I prefer Kotaku style, where they list off the pros and cons. That way I can weigh in whether the cost is worth the benefit.
HGW XX/7
09-07-2008, 09:45 AM
Reviews are 100% somebody else's opinion on their experience with the game, which 100% of the time will be different than mine. I can usually read a review and tell if it's must buy or not, the scores mean nothing to me.
virion
09-07-2008, 11:47 AM
I prefer Kotaku style, where they list off the pros and cons. That way I can weigh in whether the cost is worth the benefit.
oh yeah.. gamerevolution does that as well.
Darc Requiem
09-07-2008, 01:21 PM
Reviews are 100% somebody else's opinion on their experience with the game, which 100% of the time will be different than mine. I can usually read a review and tell if it's must buy or not, the scores mean nothing to me.
That is basically where I am at this point. The text matters more than the score. Plus the text can usually give you an idea of how much the reviewer actually played the game.
Tanooki
09-07-2008, 01:41 PM
These days reviews mean very little to me so there's nothing to flip-flop on. Few people will handle a review in a responsible manner speaking of the pros and cons in a rational format intentionally removing most if not all opinion level bias out of the equation. I intentionally did this at this site which is why my crap tended to be a good 1/2page to a 1page longer in MS Word when I did them. When I can find someone from a site or a general review say at gamefaqs or something where they touch on the core principles and rate its quality against itself and just the system it is on I'll take it at value. If those criteria for the most part are ignored then the review means nothing to me other than a corporate payoff (as gamespot proved finally happens and often,) the wanker is a biased idiot, or perhaps the jerk is a pro-system, anti-that system and as such scored with a stupid tilt. 90% of reviews on line as such I won't trust.

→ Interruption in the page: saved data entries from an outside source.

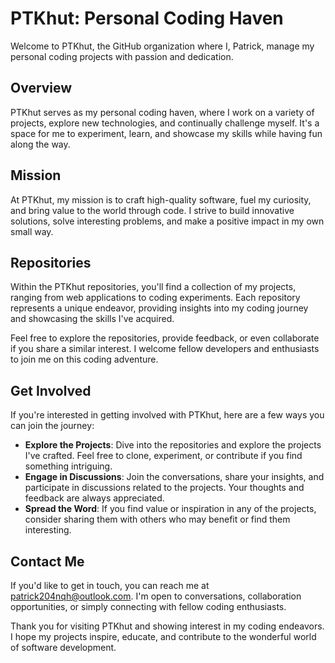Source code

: # PTKhut: Personal Coding Haven

Welcome to PTKhut, the GitHub organization where I, Patrick, manage my personal coding projects with passion and dedication.

## Overview

PTKhut serves as my personal coding haven, where I work on a variety of projects, explore new technologies, and continually challenge myself. It's a space for me to experiment, learn, and showcase my skills while having fun along the way.

## Mission

At PTKhut, my mission is to craft high-quality software, fuel my curiosity, and bring value to the world through code. I strive to build innovative solutions, solve interesting problems, and make a positive impact in my own small way.

## Repositories

Within the PTKhut repositories, you'll find a collection of my projects, ranging from web applications to coding experiments. Each repository represents a unique endeavor, providing insights into my coding journey and showcasing the skills I've acquired.

Feel free to explore the repositories, provide feedback, or even collaborate if you share a similar interest. I welcome fellow developers and enthusiasts to join me on this coding adventure.

## Get Involved

If you're interested in getting involved with PTKhut, here are a few ways you can join the journey:

- **Explore the Projects**: Dive into the repositories and explore the projects I've crafted. Feel free to clone, experiment, or contribute if you find something intriguing.
- **Engage in Discussions**: Join the conversations, share your insights, and participate in discussions related to the projects. Your thoughts and feedback are always appreciated.
- **Spread the Word**: If you find value or inspiration in any of the projects, consider sharing them with others who may benefit or find them interesting.

## Contact Me

If you'd like to get in touch, you can reach me at patrick204nqh@outlook.com. I'm open to conversations, collaboration opportunities, or simply connecting with fellow coding enthusiasts.

Thank you for visiting PTKhut and showing interest in my coding endeavors. I hope my projects inspire, educate, and contribute to the wonderful world of software development.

I mean I have Monster Hunter Freedom 2 right now on PSP and I so far can not understand why the hell that game got such great reviews and why the 3rd one is flying off the shelves. Everywhere you go has an unforgivable unnecessarily long load time. The camera has no lock on and things seem to just move at angles despite being controlled on an analog stick. The requirements while given decently in town are a bitch to figure out at times in the field, and the map is fairly garbage so you can go in circles on accident pretty easily too. Honestly I'm at a loss to figure out what the hell the point of the game is let alone why so many find it fun. Perhaps you have to be way into hunting and gathering to give a damn.
Nismo
09-07-2008, 02:57 PM
Nothing.
I play the game and decide then if I like it. I own plenty of games rated below a 6 that I love except for Sonic the Hedgehog for PS3.
Z.E.I.D.A.N
09-07-2008, 03:15 PM
Yeah, Kotaku's style is definitely the best. A number doesn't really mean much to me because different people have different criteria for what makes 9.2 different from, say, a 9.5. Just give me the pros and cons of the game so I can weigh in whether the game is worth it for me or not. What a reviewer thinks is good is not necessarily what I think is good, so just a list of positives and negatives relating solely to the content in the game works the best for me.
MR EPIC
09-07-2008, 03:41 PM
Reviews are only good when they coincide with what I want to hear or already know.
Smokey
09-07-2008, 07:52 PM
Text is good, number scores kinda suck. Basically I'll read a review, take it with a grain of salt, and make my decision off of that info combined with what I already know. So, while reviews do play a factor, the fact that it's merely an opinion that may or may not be somewhat factual keeps me from just going off of someone's review.